Emergence and Clinical Insights into the Pathology of Chikungunya Virus Infection

Marie Christine Jaffar-Bandjee; Duksha Ramful; Bernard Alex Gauzere; Jean Jacques Hoarau; Pascale Krejbich-Trotot; Stephanie Robin; Anne Ribera; Jimmy Selambarom; Philippe Gasque

Disclosures

Expert Rev Anti Infect Ther. 2010;8(9):987-996. 

In This Article

Towards a Vaccine Strategy?

There is no licensed human vaccine for CHIK.[92] The first formulation of a potential vaccine was established by the US Army and tested in the early 1970s. CHIKV was produced from monkey cell cultures and the vaccine was prepared from either formalin-fixed virus or Tween-ether-extracted viral proteins.[93,94] The inactivated CHIKV vaccine was able to stimulate antibody production with neutralizing capacities when tested on a small cohort of army recruits.

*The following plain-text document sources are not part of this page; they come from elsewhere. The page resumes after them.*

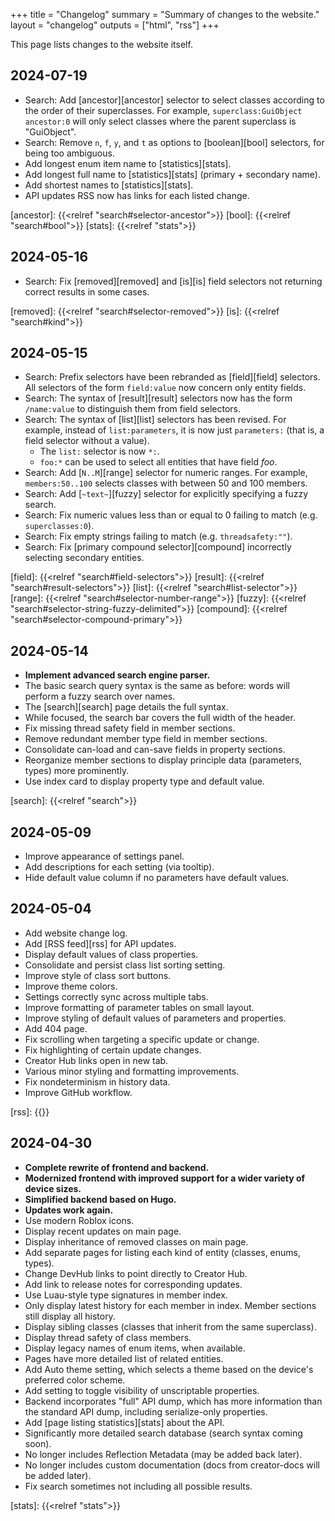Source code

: +++
title = "Changelog"
summary = "Summary of changes to the website."
layout = "changelog"
outputs = ["html", "rss"]
+++

This page lists changes to the website itself.

## 2024-07-19
- Search: Add [ancestor][ancestor] selector to select classes according to the
  order of their superclasses. For example, `superclass:GuiObject ancestor:0`
  will only select classes where the parent superclass is "GuiObject".
- Search: Remove `n`, `f`, `y`, and `t` as options to [boolean][bool] selectors,
  for being too ambiguous.
- Add longest enum item name to [statistics][stats].
- Add longest full name to [statistics][stats] (primary + secondary name).
- Add shortest names to [statistics][stats].
- API updates RSS now has links for each listed change.

[ancestor]: {{<relref "search#selector-ancestor">}}
[bool]: {{<relref "search#bool">}}
[stats]: {{<relref "stats">}}

<!---->

## 2024-05-16
- Search: Fix [removed][removed] and [is][is] field selectors not returning
  correct results in some cases.

[removed]: {{<relref "search#selector-removed">}}
[is]: {{<relref "search#kind">}}

<!---->

## 2024-05-15
- Search: Prefix selectors have been rebranded as [field][field] selectors. All
  selectors of the form `field:value` now concern only entity fields.
- Search: The syntax of [result][result] selectors now has the form
  `/name:value` to distinguish them from field selectors.
- Search: The syntax of [list][list] selectors has been revised. For example,
  instead of `list:parameters`, it is now just `parameters:` (that is, a field
  selector without a value).
	- The `list:` selector is now `*:`.
	- `foo:*` can be used to select all entities that have field *foo*.
- Search: Add [`N..M`][range] selector for numeric ranges. For example,
  `members:50..100` selects classes with between 50 and 100 members.
- Search: Add [`~text~`][fuzzy] selector for explicitly specifying a fuzzy
  search.
- Search: Fix numeric values less than or equal to 0 failing to match (e.g.
  `superclasses:0`).
- Search: Fix empty strings failing to match (e.g. `threadsafety:""`).
- Search: Fix [primary compound selector][compound] incorrectly selecting
  secondary entities.

[field]: {{<relref "search#field-selectors">}}
[result]: {{<relref "search#result-selectors">}}
[list]: {{<relref "search#list-selector">}}
[range]: {{<relref "search#selector-number-range">}}
[fuzzy]: {{<relref "search#selector-string-fuzzy-delimited">}}
[compound]: {{<relref "search#selector-compound-primary">}}

<!---->

## 2024-05-14
- **Implement advanced search engine parser.**
- The basic search query syntax is the same as before: words will perform a
  fuzzy search over names.
- The [search][search] page details the full syntax.
- While focused, the search bar covers the full width of the header.
- Fix missing thread safety field in member sections.
- Remove redundant member type field in member sections.
- Consolidate can-load and can-save fields in property sections.
- Reorganize member sections to display principle data (parameters, types) more
  prominently.
- Use index card to display property type and default value.

[search]: {{<relref "search">}}

<!---->

## 2024-05-09
- Improve appearance of settings panel.
- Add descriptions for each setting (via tooltip).
- Hide default value column if no parameters have default values.
<!---->

## 2024-05-04
- Add website change log.
- Add [RSS feed][rss] for API updates.
- Display default values of class properties.
- Consolidate and persist class list sorting setting.
- Improve style of class sort buttons.
- Improve theme colors.
- Settings correctly sync across multiple tabs.
- Improve formatting of parameter tables on small layout.
- Improve styling of default values of parameters and properties.
- Add 404 page.
- Fix scrolling when targeting a specific update or change.
- Fix highlighting of certain update changes.
- Creator Hub links open in new tab.
- Various minor styling and formatting improvements.
- Fix nondeterminism in history data.
- Improve GitHub workflow.

[rss]: {{<relref path="updates" outputFormat="rss">}}

<!---->

## 2024-04-30
- **Complete rewrite of frontend and backend.**
- **Modernized frontend with improved support for a wider variety of device
  sizes.**
- **Simplified backend based on Hugo.**
- **Updates work again.**
- Use modern Roblox icons.
- Display recent updates on main page.
- Display inheritance of removed classes on main page.
- Add separate pages for listing each kind of entity (classes, enums, types).
- Change DevHub links to point directly to Creator Hub.
- Add link to release notes for corresponding updates.
- Use Luau-style type signatures in member index.
- Only display latest history for each member in index. Member sections still
  display all history.
- Display sibling classes (classes that inherit from the same superclass).
- Display thread safety of class members.
- Display legacy names of enum items, when available.
- Pages have more detailed list of related entities.
- Add Auto theme setting, which selects a theme based on the device's preferred
  color scheme.
- Add setting to toggle visibility of unscriptable properties.
- Backend incorporates "full" API dump, which has more information than the
  standard API dump, including serialize-only properties.
- Add [page listing statistics][stats] about the API.
- Significantly more detailed search database (search syntax coming soon).
- No longer includes Reflection Metadata (may be added back later).
- No longer includes custom documentation (docs from creator-docs will be added
  later).
- Fix search sometimes not including all possible results.

[stats]: {{<relref "stats">}}

<!---->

A live-attenuated strain of CHIKV was obtained from an old strain of Asian origin (Bangkok, 1962) and cultured on MRC5 (human fetal fibroblast cell line) human fibroblasts.[95] Preclinical studies and Phase II trials were conducted on 200 healthy US Army volunteers.[96,97] Very satisfactory seroconversion rates (98% on day 28) and neutralizing antibody titers were obtained, persisting in 85% of cases at 1 year. Further development was stopped due to new priorities in the US Army and perhaps also due to the problem of potential interference arising from sequential administration of vaccines specific for different alphaviruses. For example, McClain and colleagues showed that vaccination with CHIKV followed by Venezuelan equine encephalitis virus resulted in reduced Venezuelan equine encephalitis virus-specific responses.[96] The candidate vaccine was then stored frozen in lyophilized form. Requalification of the American candidate vaccine was decided in France, but then abandoned at the end of 2008 as the vaccine batch no longer met the demands of the French Medicine Evaluation Agency.

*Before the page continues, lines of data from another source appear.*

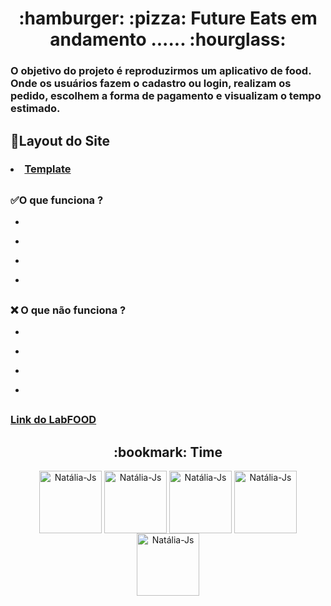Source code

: <h1 align="center"> :hamburger: :pizza: Future Eats em andamento ...... :hourglass: </h1>
<h3> O objetivo do projeto é reproduzirmos um aplicativo de food. Onde os usuários fazem o cadastro ou login, realizam os pedido, escolhem a forma de pagamento
e visualizam o tempo estimado.</h3>

##

## :pushpin:Layout do Site
### <li><a href="https://scene.zeplin.io/project/5dcc566ddc1332bf7fb4f450">Template</a></li>

##

 ### :white_check_mark:O que funciona ?
 <ul><li></li></ul>
 <ul><li></li></ul>
 <ul><li></li></ul>
 <ul><li></li></ul>
 
 ##
 
 ### :x: O que não funciona ?
 <ul><li></li></ul>
 <ul><li></li></ul>
 <ul><li></li></ul>
 <ul><li></li></ul>
 
 ##
 
 ### <a href="https://stiff-side.surge.sh/"> Link do LabFOOD</a>
 
 ##
 
 <h2 align="center"> :bookmark: Time </h2>
<div align="center">
   <a href="https://github.com/nataliaheloisa" target="_blank"><img align="center" alt="Natália-Js" height="100" width="100" src="https://avatars.githubusercontent.com/u/97248742?s=400&u=1008a7653038be16f1e46013ddd219e537cdfe10&v=4"></a>
 <a href="https://github.com/natalliaamorim" target="_blank"><img align="center" alt="Natália-Js" height="100" width="100" src="https://avatars.githubusercontent.com/u/70102953?v=4"></a>
 <a href="https://github.com/Leandroapolinario" target="_blank"><img align="center" alt="Natália-Js" height="100" width="100" src="https://avatars.githubusercontent.com/u/97578213?v=4"></a>
 <a href="https://github.com/FabricioMSilva" target="_blank"><img align="center" alt="Natália-Js" height="100" width="100" src="https://avatars.githubusercontent.com/u/87395533?v=4"></a>
 <a href="https://github.com/aureliocapingana01" target="_blank"><img align="center" alt="Natália-Js" height="100" width="100" src="https://avatars.githubusercontent.com/u/94324791?v=4"></a>
</div>

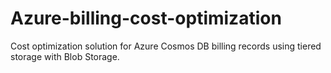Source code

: # Azure-billing-cost-optimization
Cost optimization solution for Azure Cosmos DB billing records using tiered storage with Blob Storage.
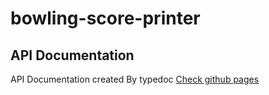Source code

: # bowling-score-printer

## API Documentation

API Documentation created By typedoc [Check github pages](https://shigarashi1.github.io/bowling-score-printer/index.html)
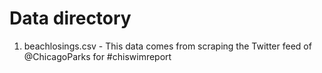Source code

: Data directory
=================

1. beachlosings.csv - This data comes from scraping the Twitter feed of @ChicagoParks for #chiswimreport
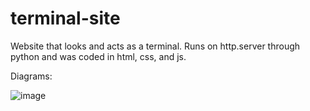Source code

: # terminal-site
Website that looks and acts as a terminal. Runs on http.server through python and was coded in html, css, and js. 

Diagrams:

![image](https://github.com/cdoors/terminal-site/assets/76536265/4eb090d2-bf46-4561-92e1-fe64dd9312db)
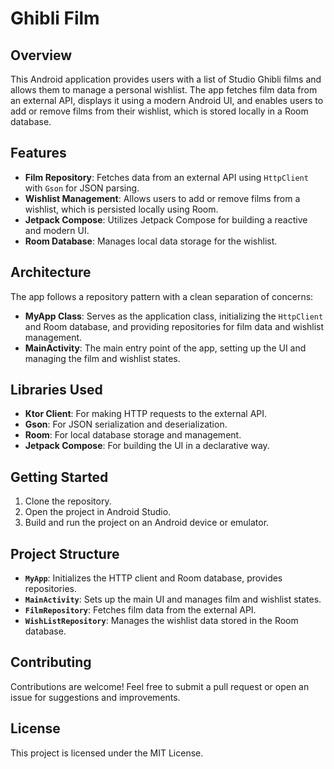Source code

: # Ghibli Film

## Overview
This Android application provides users with a list of Studio Ghibli films and allows them to manage a personal wishlist. The app fetches film data from an external API, displays it using a modern Android UI, and enables users to add or remove films from their wishlist, which is stored locally in a Room database.

## Features
- **Film Repository**: Fetches data from an external API using `HttpClient` with `Gson` for JSON parsing.
- **Wishlist Management**: Allows users to add or remove films from a wishlist, which is persisted locally using Room.
- **Jetpack Compose**: Utilizes Jetpack Compose for building a reactive and modern UI.
- **Room Database**: Manages local data storage for the wishlist.

## Architecture
The app follows a repository pattern with a clean separation of concerns:
- **MyApp Class**: Serves as the application class, initializing the `HttpClient` and Room database, and providing repositories for film data and wishlist management.
- **MainActivity**: The main entry point of the app, setting up the UI and managing the film and wishlist states.

## Libraries Used
- **Ktor Client**: For making HTTP requests to the external API.
- **Gson**: For JSON serialization and deserialization.
- **Room**: For local database storage and management.
- **Jetpack Compose**: For building the UI in a declarative way.

## Getting Started
1. Clone the repository.
2. Open the project in Android Studio.
3. Build and run the project on an Android device or emulator.

## Project Structure
- **`MyApp`**: Initializes the HTTP client and Room database, provides repositories.
- **`MainActivity`**: Sets up the main UI and manages film and wishlist states.
- **`FilmRepository`**: Fetches film data from the external API.
- **`WishListRepository`**: Manages the wishlist data stored in the Room database.

## Contributing
Contributions are welcome! Feel free to submit a pull request or open an issue for suggestions and improvements.

## License
This project is licensed under the MIT License.
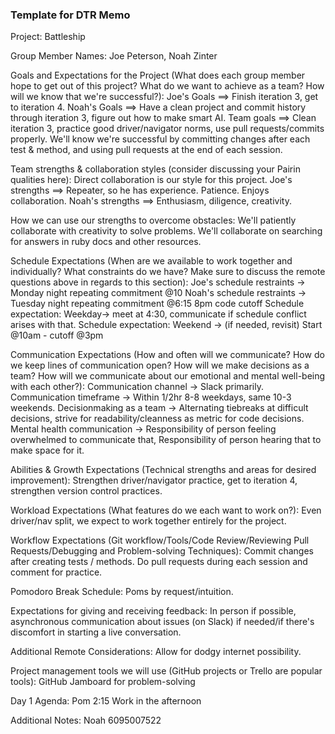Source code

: 
### Template for DTR Memo

Project: Battleship

Group Member Names: Joe Peterson, Noah Zinter

Goals and Expectations for the Project (What does each group member hope to get out of this project? What do we want to achieve as a team? How will we know that we're successful?):
    Joe's Goals ==> Finish iteration 3, get to iteration 4.
    Noah's Goals ==> Have a clean project and commit history through iteration 3, figure out how to make smart AI.
    Team goals ==> Clean iteration 3, practice good driver/navigator norms, use pull requests/commits properly. We'll know we're successful by committing changes after each test & method, and using pull requests at the end of each session.

Team strengths & collaboration styles (consider discussing your Pairin qualities here): Direct collaboration is our style for this project.
  Joe's strengths ==> Repeater, so he has experience. Patience. Enjoys collaboration.
  Noah's strengths ==> Enthusiasm, diligence, creativity.   

How we can use our strengths to overcome obstacles:
  We'll patiently collaborate with creativity to solve problems.
  We'll collaborate on searching for answers in ruby docs and other resources.


Schedule Expectations (When are we available to work together and individually? What constraints do we have? Make sure to discuss the remote questions above in regards to this section):
  Joe's schedule restraints -> Monday night repeating commitment @10
  Noah's schedule restraints -> Tuesday night repeating commitment @6:15
  8pm code cutoff
  Schedule expectation: Weekday-> meet at 4:30, communicate if schedule conflict arises with that.
  Schedule expectation: Weekend -> (if needed, revisit) Start @10am - cutoff @3pm

  Communication Expectations (How and often will we communicate? How do we keep lines of communication open? How will we make decisions as a team? How will we communicate about our emotional and mental well-being with each other?):
    Communication channel -> Slack primarily.
    Communication timeframe -> Within 1/2hr 8-8 weekdays, same 10-3 weekends.
    Decisionmaking as a team -> Alternating tiebreaks at difficult decisions, strive for readability/cleanness as metric for code decisions.
    Mental health communication -> Responsibility of person feeling overwhelmed to communicate that, Responsibility of person hearing that to make space for it.

Abilities & Growth Expectations (Technical strengths and areas for desired improvement):
  Strengthen driver/navigator practice, get to iteration 4, strengthen version control practices.

Workload Expectations (What features do we each want to work on?):
  Even driver/nav split, we expect to work together entirely for the project.

Workflow Expectations (Git workflow/Tools/Code Review/Reviewing Pull Requests/Debugging and Problem-solving Techniques):
  Commit changes after creating tests / methods. Do pull requests during each session and comment for practice.


Pomodoro Break Schedule:
  Poms by request/intuition.


Expectations for giving and receiving feedback:
  In person if possible, asynchronous communication about issues (on Slack) if needed/if there's discomfort in starting a live conversation.

Additional Remote Considerations:
  Allow for dodgy internet possibility.

Project management tools we will use (GitHub projects or Trello are popular tools):
  GitHub
  Jamboard for problem-solving

Day 1 Agenda:
  Pom 2:15
  Work in the afternoon

Additional Notes:
Noah 6095007522
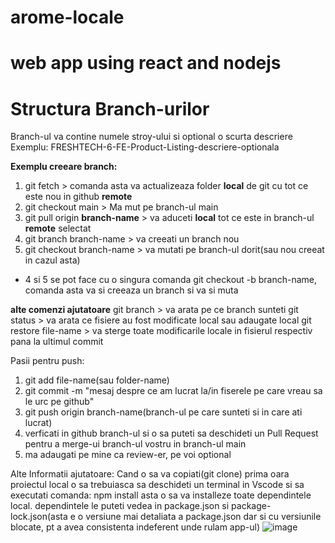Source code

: # arome-locale

# web app using react and nodejs

# Structura Branch-urilor

Branch-ul va contine numele stroy-ului si optional o scurta descriere
Exemplu:
FRESHTECH-6-FE-Product-Listing-descriere-optionala

**Exemplu creeare branch:**

1. git fetch > comanda asta va actualizeaza folder **local** de git cu tot ce este nou in github **remote**
2. git checkout main > Ma mut pe branch-ul main
3. git pull origin **branch-name** > va aduceti **local** tot ce este in branch-ul **remote** selectat
4. git branch branch-name > va creeati un branch nou
5. git checkout branch-name >  va mutati pe branch-ul dorit(sau nou creeat in cazul asta)
* 4 si 5 se pot face cu o singura comanda git checkout -b branch-name, comanda asta va si creeaza un branch si va si muta

**alte comenzi ajutatoare**
git branch > va arata pe ce branch sunteti
git status > va arata ce fisiere au fost modificate local sau adaugate local
git restore file-name > va sterge toate modificarile locale in fisierul respectiv pana la ultimul commit

Pasii pentru push:
1. git add file-name(sau folder-name)
2. git commit -m "mesaj despre ce am lucrat la/in fiserele pe care vreau sa le urc pe github"
3. git push origin branch-name(branch-ul pe care sunteti si in care ati lucrat)
4. verficati in github branch-ul si o sa puteti sa deschideti un Pull Request pentru a merge-ui branch-ul vostru in branch-ul main
5. ma adaugati pe mine ca review-er, pe voi optional

Alte Informatii ajutatoare:
Cand o sa va copiati(git clone) prima oara proiectul local o sa trebuiasca sa deschideti un terminal in Vscode si sa executati comanda:
npm install
asta o sa va installeze toate dependintele local.
dependintele le puteti vedea in package.json si package-lock.json(asta e o versiune mai detaliata a package.json dar si cu versiunile blocate, pt a avea consistenta indeferent unde rulam app-ul)
![image](https://github.com/dancbarbu/arome-locale/assets/13649172/c9750350-95af-4dd8-8c39-7394de90f629)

More recently, three new recombinant versions of CHIKV vaccines were reported and successfully tested on mouse or macaque animal models.[61,98,99] Akahata and colleagues showed that the selective expression of viral structural proteins gives rise to virus-like particles in vitro that resemble replication-competent alphaviruses.[99] Immunization with these virus-like particles elicited neutralizing antibodies against envelope proteins. Macaques immunized with particles were protected against viremia after high-dose challenge, by producing high titers of neutralizing antibodies. Immunization with alphavirus virus-like particle vaccines may represent a new strategy to contain the spread of CHIKV-related pathogenic viruses in humans.

processing....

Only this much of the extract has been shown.